The fight between the City of Pittsburgh and the Intergovernmental Cooperation Authority, involving millions of dollars in gaming revenues, is over. 

“As far as I’m concerned it’s a clean slate, it’s a new start,” said ICA Board Chair BJ Leber.

Each year $10 million of the taxes generated by the Rivers Casino is earmarked for the city. The ICA had withheld the 2014 and 2015 revenues, saying the city had to first install a new payroll system. The city went to court contending the condition was not valid. 

As part of the deal approved by the board Tuesday, the city has agreed to drop the suit. 

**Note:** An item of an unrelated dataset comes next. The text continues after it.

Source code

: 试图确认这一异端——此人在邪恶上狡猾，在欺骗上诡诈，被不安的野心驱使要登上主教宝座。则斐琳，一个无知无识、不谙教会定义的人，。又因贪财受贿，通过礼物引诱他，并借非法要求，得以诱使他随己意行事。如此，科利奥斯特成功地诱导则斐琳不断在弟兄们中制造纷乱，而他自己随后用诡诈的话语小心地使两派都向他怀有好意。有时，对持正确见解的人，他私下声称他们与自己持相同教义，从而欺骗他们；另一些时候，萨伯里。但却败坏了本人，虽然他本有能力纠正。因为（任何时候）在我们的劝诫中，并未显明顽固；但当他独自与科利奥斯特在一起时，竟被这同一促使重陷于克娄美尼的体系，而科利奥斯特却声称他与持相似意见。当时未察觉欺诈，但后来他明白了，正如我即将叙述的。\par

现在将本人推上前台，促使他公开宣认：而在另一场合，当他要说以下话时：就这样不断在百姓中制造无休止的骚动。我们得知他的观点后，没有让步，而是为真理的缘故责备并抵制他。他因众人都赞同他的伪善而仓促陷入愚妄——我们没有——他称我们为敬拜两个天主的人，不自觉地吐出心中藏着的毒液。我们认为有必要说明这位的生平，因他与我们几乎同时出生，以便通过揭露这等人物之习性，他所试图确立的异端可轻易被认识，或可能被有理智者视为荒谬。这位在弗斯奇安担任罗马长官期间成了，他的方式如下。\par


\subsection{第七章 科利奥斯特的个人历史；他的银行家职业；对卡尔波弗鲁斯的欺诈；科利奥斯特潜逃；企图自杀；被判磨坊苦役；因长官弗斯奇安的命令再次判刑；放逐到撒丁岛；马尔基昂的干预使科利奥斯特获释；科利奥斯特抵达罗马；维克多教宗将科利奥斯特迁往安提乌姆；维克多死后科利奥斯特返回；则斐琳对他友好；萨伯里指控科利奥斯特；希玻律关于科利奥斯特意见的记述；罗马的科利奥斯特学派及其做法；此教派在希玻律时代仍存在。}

Leber said the deal is representative of board members’ desire to move forward and work closely with the city.

“We were appointed by the governor and legislators in Harrisburg, so we understand that we are an independent body and we are committed to working with the city and helping them make the right decision and move forward,” Leber said. “And we want to do that collaboratively.”

At one time the ICA withheld $20 million. In January, then-ICA Executive Director Henry Sciortino handed the city a check for $2.9 million, but did not release the remainder of the tax dollars plus the accrued interest. Sciortino was later fired by the board and is now under investigation for his handling of state funds. Under Sciortino's lead, roughly 90 percent of the authority’s documentation was found missing or destroyed.

The agreement indicates that $11 million will go directly toward the city’s pension fund and $7 million will go to the city’s general fund, with the intention that it will be used to help cover the city’s $70 million pension payment. 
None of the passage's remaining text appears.